SOURCE MATERIAL below:
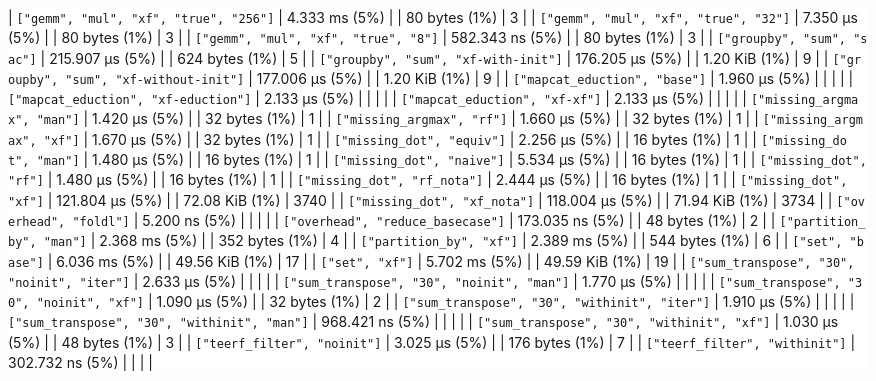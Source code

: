 | `["gemm", "mul", "xf", "true", "256"]`                         |   4.333 ms (5%) |         |   80 bytes (1%) |           3 |
| `["gemm", "mul", "xf", "true", "32"]`                          |   7.350 μs (5%) |         |   80 bytes (1%) |           3 |
| `["gemm", "mul", "xf", "true", "8"]`                           | 582.343 ns (5%) |         |   80 bytes (1%) |           3 |
| `["groupby", "sum", "sac"]`                                    | 215.907 μs (5%) |         |  624 bytes (1%) |           5 |
| `["groupby", "sum", "xf-with-init"]`                           | 176.205 μs (5%) |         |   1.20 KiB (1%) |           9 |
| `["groupby", "sum", "xf-without-init"]`                        | 177.006 μs (5%) |         |   1.20 KiB (1%) |           9 |
| `["mapcat_eduction", "base"]`                                  |   1.960 μs (5%) |         |                 |             |
| `["mapcat_eduction", "xf-eduction"]`                           |   2.133 μs (5%) |         |                 |             |
| `["mapcat_eduction", "xf-xf"]`                                 |   2.133 μs (5%) |         |                 |             |
| `["missing_argmax", "man"]`                                    |   1.420 μs (5%) |         |   32 bytes (1%) |           1 |
| `["missing_argmax", "rf"]`                                     |   1.660 μs (5%) |         |   32 bytes (1%) |           1 |
| `["missing_argmax", "xf"]`                                     |   1.670 μs (5%) |         |   32 bytes (1%) |           1 |
| `["missing_dot", "equiv"]`                                     |   2.256 μs (5%) |         |   16 bytes (1%) |           1 |
| `["missing_dot", "man"]`                                       |   1.480 μs (5%) |         |   16 bytes (1%) |           1 |
| `["missing_dot", "naive"]`                                     |   5.534 μs (5%) |         |   16 bytes (1%) |           1 |
| `["missing_dot", "rf"]`                                        |   1.480 μs (5%) |         |   16 bytes (1%) |           1 |
| `["missing_dot", "rf_nota"]`                                   |   2.444 μs (5%) |         |   16 bytes (1%) |           1 |
| `["missing_dot", "xf"]`                                        | 121.804 μs (5%) |         |  72.08 KiB (1%) |        3740 |
| `["missing_dot", "xf_nota"]`                                   | 118.004 μs (5%) |         |  71.94 KiB (1%) |        3734 |
| `["overhead", "foldl"]`                                        |   5.200 ns (5%) |         |                 |             |
| `["overhead", "reduce_basecase"]`                              | 173.035 ns (5%) |         |   48 bytes (1%) |           2 |
| `["partition_by", "man"]`                                      |   2.368 ms (5%) |         |  352 bytes (1%) |           4 |
| `["partition_by", "xf"]`                                       |   2.389 ms (5%) |         |  544 bytes (1%) |           6 |
| `["set", "base"]`                                              |   6.036 ms (5%) |         |  49.56 KiB (1%) |          17 |
| `["set", "xf"]`                                                |   5.702 ms (5%) |         |  49.59 KiB (1%) |          19 |
| `["sum_transpose", "30", "noinit", "iter"]`                    |   2.633 μs (5%) |         |                 |             |
| `["sum_transpose", "30", "noinit", "man"]`                     |   1.770 μs (5%) |         |                 |             |
| `["sum_transpose", "30", "noinit", "xf"]`                      |   1.090 μs (5%) |         |   32 bytes (1%) |           2 |
| `["sum_transpose", "30", "withinit", "iter"]`                  |   1.910 μs (5%) |         |                 |             |
| `["sum_transpose", "30", "withinit", "man"]`                   | 968.421 ns (5%) |         |                 |             |
| `["sum_transpose", "30", "withinit", "xf"]`                    |   1.030 μs (5%) |         |   48 bytes (1%) |           3 |
| `["teerf_filter", "noinit"]`                                   |   3.025 μs (5%) |         |  176 bytes (1%) |           7 |
| `["teerf_filter", "withinit"]`                                 | 302.732 ns (5%) |         |                 |             |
End of SOURCE MATERIAL.
ACTION ITEM: Restate the full listing verbatim and drop every picture.

YOUR SOLUTION:
Source code

: | `["gemm", "mul", "xf", "true", "256"]`                         |   4.333 ms (5%) |         |   80 bytes (1%) |           3 |
| `["gemm", "mul", "xf", "true", "32"]`                          |   7.350 μs (5%) |         |   80 bytes (1%) |           3 |
| `["gemm", "mul", "xf", "true", "8"]`                           | 582.343 ns (5%) |         |   80 bytes (1%) |           3 |
| `["groupby", "sum", "sac"]`                                    | 215.907 μs (5%) |         |  624 bytes (1%) |           5 |
| `["groupby", "sum", "xf-with-init"]`                           | 176.205 μs (5%) |         |   1.20 KiB (1%) |           9 |
| `["groupby", "sum", "xf-without-init"]`                        | 177.006 μs (5%) |         |   1.20 KiB (1%) |           9 |
| `["mapcat_eduction", "base"]`                                  |   1.960 μs (5%) |         |                 |             |
| `["mapcat_eduction", "xf-eduction"]`                           |   2.133 μs (5%) |         |                 |             |
| `["mapcat_eduction", "xf-xf"]`                                 |   2.133 μs (5%) |         |                 |             |
| `["missing_argmax", "man"]`                                    |   1.420 μs (5%) |         |   32 bytes (1%) |           1 |
| `["missing_argmax", "rf"]`                                     |   1.660 μs (5%) |         |   32 bytes (1%) |           1 |
| `["missing_argmax", "xf"]`                                     |   1.670 μs (5%) |         |   32 bytes (1%) |           1 |
| `["missing_dot", "equiv"]`                                     |   2.256 μs (5%) |         |   16 bytes (1%) |           1 |
| `["missing_dot", "man"]`                                       |   1.480 μs (5%) |         |   16 bytes (1%) |           1 |
| `["missing_dot", "naive"]`                                     |   5.534 μs (5%) |         |   16 bytes (1%) |           1 |
| `["missing_dot", "rf"]`                                        |   1.480 μs (5%) |         |   16 bytes (1%) |           1 |
| `["missing_dot", "rf_nota"]`                                   |   2.444 μs (5%) |         |   16 bytes (1%) |           1 |
| `["missing_dot", "xf"]`                                        | 121.804 μs (5%) |         |  72.08 KiB (1%) |        3740 |
| `["missing_dot", "xf_nota"]`                                   | 118.004 μs (5%) |         |  71.94 KiB (1%) |        3734 |
| `["overhead", "foldl"]`                                        |   5.200 ns (5%) |         |                 |             |
| `["overhead", "reduce_basecase"]`                              | 173.035 ns (5%) |         |   48 bytes (1%) |           2 |
| `["partition_by", "man"]`                                      |   2.368 ms (5%) |         |  352 bytes (1%) |           4 |
| `["partition_by", "xf"]`                                       |   2.389 ms (5%) |         |  544 bytes (1%) |           6 |
| `["set", "base"]`                                              |   6.036 ms (5%) |         |  49.56 KiB (1%) |          17 |
| `["set", "xf"]`                                                |   5.702 ms (5%) |         |  49.59 KiB (1%) |          19 |
| `["sum_transpose", "30", "noinit", "iter"]`                    |   2.633 μs (5%) |         |                 |             |
| `["sum_transpose", "30", "noinit", "man"]`                     |   1.770 μs (5%) |         |                 |             |
| `["sum_transpose", "30", "noinit", "xf"]`                      |   1.090 μs (5%) |         |   32 bytes (1%) |           2 |
| `["sum_transpose", "30", "withinit", "iter"]`                  |   1.910 μs (5%) |         |                 |             |
| `["sum_transpose", "30", "withinit", "man"]`                   | 968.421 ns (5%) |         |                 |             |
| `["sum_transpose", "30", "withinit", "xf"]`                    |   1.030 μs (5%) |         |   48 bytes (1%) |           3 |
| `["teerf_filter", "noinit"]`                                   |   3.025 μs (5%) |         |  176 bytes (1%) |           7 |
| `["teerf_filter", "withinit"]`                                 | 302.732 ns (5%) |         |                 |             |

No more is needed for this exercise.